Examples of Working with COGs

Environment

The packages needed for this notebook can be installed with conda or mamba. Using the environment.yml from this folder run:

conda create -f environment.yml

or

mamba create -f environment.yml

This notebook has been tested to work with the listed Conda environment.

Setup

For demonstrating some COG concepts, we will download a regular GeoTIFF, create a Cloud-Optimized GeoTIFF and explore how they are different.
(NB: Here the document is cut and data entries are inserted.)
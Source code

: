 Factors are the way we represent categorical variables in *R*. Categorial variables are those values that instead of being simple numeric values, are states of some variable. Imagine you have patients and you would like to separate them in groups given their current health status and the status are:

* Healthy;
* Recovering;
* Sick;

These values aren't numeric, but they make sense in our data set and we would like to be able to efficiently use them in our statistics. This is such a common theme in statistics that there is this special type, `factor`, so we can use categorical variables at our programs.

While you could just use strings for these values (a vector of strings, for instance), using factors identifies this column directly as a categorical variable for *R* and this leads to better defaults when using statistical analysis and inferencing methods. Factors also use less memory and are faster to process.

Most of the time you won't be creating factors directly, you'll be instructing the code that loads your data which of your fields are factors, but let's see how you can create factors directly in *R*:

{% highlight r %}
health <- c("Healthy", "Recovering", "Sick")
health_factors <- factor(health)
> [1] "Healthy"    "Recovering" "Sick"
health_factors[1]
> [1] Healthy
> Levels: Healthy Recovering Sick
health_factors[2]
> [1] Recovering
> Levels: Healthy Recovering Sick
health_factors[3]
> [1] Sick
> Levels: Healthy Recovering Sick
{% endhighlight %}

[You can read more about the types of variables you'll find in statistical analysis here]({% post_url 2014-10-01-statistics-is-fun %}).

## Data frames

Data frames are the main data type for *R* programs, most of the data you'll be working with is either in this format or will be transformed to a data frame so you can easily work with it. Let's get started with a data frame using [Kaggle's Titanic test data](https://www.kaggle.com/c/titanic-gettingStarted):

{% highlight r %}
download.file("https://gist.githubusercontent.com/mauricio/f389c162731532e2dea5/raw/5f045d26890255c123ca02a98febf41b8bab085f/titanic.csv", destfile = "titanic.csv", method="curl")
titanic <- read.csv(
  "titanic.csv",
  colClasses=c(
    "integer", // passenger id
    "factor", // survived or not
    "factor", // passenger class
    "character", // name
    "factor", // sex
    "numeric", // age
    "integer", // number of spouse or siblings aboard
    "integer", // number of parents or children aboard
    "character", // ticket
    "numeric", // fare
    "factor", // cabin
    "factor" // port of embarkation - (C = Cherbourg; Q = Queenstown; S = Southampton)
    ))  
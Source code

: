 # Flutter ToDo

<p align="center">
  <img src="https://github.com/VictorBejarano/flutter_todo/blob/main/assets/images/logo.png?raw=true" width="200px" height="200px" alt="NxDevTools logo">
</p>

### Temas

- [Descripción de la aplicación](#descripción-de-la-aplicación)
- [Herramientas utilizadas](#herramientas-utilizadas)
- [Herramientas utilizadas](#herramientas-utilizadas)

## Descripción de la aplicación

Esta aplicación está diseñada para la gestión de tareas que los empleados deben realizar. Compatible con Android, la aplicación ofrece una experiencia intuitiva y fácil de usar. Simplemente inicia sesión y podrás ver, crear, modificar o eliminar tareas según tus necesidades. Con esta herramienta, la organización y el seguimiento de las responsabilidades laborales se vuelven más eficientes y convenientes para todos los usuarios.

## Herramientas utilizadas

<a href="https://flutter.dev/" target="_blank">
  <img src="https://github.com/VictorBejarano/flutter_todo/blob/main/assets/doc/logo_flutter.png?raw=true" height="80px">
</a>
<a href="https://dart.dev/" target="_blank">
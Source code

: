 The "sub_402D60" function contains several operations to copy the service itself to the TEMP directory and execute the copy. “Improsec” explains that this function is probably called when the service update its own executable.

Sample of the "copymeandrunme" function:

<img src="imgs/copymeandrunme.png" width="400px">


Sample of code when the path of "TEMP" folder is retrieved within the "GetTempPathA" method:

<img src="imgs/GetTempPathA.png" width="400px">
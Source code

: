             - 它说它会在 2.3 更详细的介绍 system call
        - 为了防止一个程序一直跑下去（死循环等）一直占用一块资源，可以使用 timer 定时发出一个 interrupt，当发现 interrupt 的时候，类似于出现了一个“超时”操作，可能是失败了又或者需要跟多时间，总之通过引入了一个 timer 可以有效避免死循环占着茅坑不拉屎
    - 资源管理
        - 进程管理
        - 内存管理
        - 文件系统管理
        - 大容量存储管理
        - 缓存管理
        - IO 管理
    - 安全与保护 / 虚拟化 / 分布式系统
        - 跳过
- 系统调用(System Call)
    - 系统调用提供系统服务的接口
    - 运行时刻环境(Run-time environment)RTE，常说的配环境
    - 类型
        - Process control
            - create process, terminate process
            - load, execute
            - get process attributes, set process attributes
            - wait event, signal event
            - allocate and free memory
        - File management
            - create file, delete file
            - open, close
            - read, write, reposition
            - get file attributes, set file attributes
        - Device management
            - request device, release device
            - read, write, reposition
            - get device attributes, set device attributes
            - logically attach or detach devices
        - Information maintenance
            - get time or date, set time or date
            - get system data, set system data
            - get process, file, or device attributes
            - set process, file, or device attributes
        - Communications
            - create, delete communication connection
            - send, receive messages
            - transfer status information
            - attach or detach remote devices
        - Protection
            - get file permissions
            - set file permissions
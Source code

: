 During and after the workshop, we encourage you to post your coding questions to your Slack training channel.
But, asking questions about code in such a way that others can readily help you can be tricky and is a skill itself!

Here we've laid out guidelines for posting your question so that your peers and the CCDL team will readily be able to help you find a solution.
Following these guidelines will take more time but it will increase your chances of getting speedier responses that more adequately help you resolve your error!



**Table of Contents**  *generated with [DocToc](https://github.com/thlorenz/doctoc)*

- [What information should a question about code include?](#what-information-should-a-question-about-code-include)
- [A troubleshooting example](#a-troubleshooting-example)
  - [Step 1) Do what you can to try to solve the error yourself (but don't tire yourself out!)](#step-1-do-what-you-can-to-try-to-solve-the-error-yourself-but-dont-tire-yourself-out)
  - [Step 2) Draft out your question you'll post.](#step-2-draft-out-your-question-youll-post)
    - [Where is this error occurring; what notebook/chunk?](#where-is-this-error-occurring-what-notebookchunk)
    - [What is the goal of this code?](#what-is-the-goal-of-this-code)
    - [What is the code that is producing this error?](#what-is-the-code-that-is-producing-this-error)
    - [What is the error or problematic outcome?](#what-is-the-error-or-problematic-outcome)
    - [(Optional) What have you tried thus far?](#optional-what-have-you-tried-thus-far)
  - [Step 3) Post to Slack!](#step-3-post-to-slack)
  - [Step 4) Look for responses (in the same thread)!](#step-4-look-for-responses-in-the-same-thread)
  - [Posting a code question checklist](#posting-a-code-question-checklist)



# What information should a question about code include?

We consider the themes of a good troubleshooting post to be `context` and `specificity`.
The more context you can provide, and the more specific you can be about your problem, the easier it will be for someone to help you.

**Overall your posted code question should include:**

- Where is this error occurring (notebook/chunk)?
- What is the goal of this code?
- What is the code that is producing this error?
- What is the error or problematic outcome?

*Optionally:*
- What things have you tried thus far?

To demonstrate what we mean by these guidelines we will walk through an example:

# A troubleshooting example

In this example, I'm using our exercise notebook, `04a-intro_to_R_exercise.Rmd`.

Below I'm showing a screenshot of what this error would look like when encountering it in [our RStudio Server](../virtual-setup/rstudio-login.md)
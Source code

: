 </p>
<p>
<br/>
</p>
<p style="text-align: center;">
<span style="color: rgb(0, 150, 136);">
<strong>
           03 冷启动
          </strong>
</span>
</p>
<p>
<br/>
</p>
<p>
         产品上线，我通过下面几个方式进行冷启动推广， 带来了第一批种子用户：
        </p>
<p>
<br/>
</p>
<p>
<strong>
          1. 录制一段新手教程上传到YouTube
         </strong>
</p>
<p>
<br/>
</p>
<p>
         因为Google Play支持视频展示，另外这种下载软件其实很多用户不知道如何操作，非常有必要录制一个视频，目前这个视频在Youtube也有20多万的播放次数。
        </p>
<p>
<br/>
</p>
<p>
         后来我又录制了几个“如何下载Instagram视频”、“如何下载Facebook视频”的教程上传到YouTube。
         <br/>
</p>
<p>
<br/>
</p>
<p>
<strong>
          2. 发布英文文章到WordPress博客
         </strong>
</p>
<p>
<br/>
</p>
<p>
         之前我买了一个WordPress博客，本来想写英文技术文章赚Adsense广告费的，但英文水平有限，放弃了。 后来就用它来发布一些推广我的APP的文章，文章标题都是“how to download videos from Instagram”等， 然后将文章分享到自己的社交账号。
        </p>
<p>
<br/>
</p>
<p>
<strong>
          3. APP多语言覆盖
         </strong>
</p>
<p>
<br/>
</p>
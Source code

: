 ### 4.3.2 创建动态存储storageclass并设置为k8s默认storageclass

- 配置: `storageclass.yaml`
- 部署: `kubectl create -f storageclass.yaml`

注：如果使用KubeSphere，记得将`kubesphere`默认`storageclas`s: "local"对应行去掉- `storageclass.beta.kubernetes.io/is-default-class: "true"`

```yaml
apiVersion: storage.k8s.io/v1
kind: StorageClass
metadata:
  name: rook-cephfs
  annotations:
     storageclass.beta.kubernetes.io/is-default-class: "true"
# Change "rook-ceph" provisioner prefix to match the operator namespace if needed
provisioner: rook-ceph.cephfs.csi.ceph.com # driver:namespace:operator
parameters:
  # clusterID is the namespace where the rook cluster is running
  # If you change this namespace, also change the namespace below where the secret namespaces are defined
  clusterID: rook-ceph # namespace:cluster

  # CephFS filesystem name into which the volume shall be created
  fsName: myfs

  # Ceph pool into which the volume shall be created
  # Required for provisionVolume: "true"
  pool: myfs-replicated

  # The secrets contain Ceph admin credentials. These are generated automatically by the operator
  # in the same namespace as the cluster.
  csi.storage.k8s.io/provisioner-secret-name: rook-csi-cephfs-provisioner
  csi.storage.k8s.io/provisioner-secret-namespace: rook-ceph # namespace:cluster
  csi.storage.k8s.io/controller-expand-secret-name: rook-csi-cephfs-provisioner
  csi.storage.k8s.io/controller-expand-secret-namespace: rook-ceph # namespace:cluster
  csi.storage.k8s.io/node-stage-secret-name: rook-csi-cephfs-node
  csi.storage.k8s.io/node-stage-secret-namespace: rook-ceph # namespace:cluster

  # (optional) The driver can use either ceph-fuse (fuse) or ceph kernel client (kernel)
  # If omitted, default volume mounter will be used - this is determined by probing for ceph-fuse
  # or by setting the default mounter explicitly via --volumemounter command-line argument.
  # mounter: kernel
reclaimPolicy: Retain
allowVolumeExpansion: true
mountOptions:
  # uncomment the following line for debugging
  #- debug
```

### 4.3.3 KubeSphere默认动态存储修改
First we use the earthaccess library to setup credentials to fetch data from NASA’s EarthData catalog.

import earthaccess
import rasterio
from rasterio.plot import show
from rio_cogeo import cog_validate, cog_info
/Users/kyle/local/micromamba/envs/coguide-cog/lib/python3.11/site-packages/tqdm/auto.py:21: TqdmWarning: IProgress not found. Please update jupyter and ipywidgets. See https://ipywidgets.readthedocs.io/en/stable/user_install.html
  from .autonotebook import tqdm as notebook_tqdm
earthaccess.login()
EARTHDATA_USERNAME and EARTHDATA_PASSWORD are not set in the current environment, try setting them or use a different strategy (netrc, interactive)
You're now authenticated with NASA Earthdata Login
Using token with expiration date: 10/24/2023
Using .netrc file for EDL
<earthaccess.auth.Auth at 0x10427d390>

Download a GeoTIFF from EarthData

Note: The whole point of is that we don’t download data. So in future examples, we will demonstrate how to access just subsets of data using COG and compare that with a GeoTIFF.

# Download data
short_name = 'VCF5KYR'
version = '001'

veg_item_results = earthaccess.search_data(
    short_name=short_name,
    version=version,
    count=1
)
Granules found: 33
test_data_dir = "./test_data"
veg_files = earthaccess.download(veg_item_results, test_data_dir)
veg_gtiff_filename = f"{test_data_dir}/{veg_files[0]}"
 Getting 1 granules, approx download size: 0.07 GB
File VCF5KYR_1982001_001_2018224204211.tif already downloaded
QUEUEING TASKS | : 100%|██████████| 1/1 [00:00<00:00, 900.84it/s]
PROCESSING TASKS | : 100%|██████████| 1/1 [00:00<00:00, 15887.52it/s]
COLLECTING RESULTS | : 100%|██████████| 1/1 [00:00<00:00, 29330.80it/s]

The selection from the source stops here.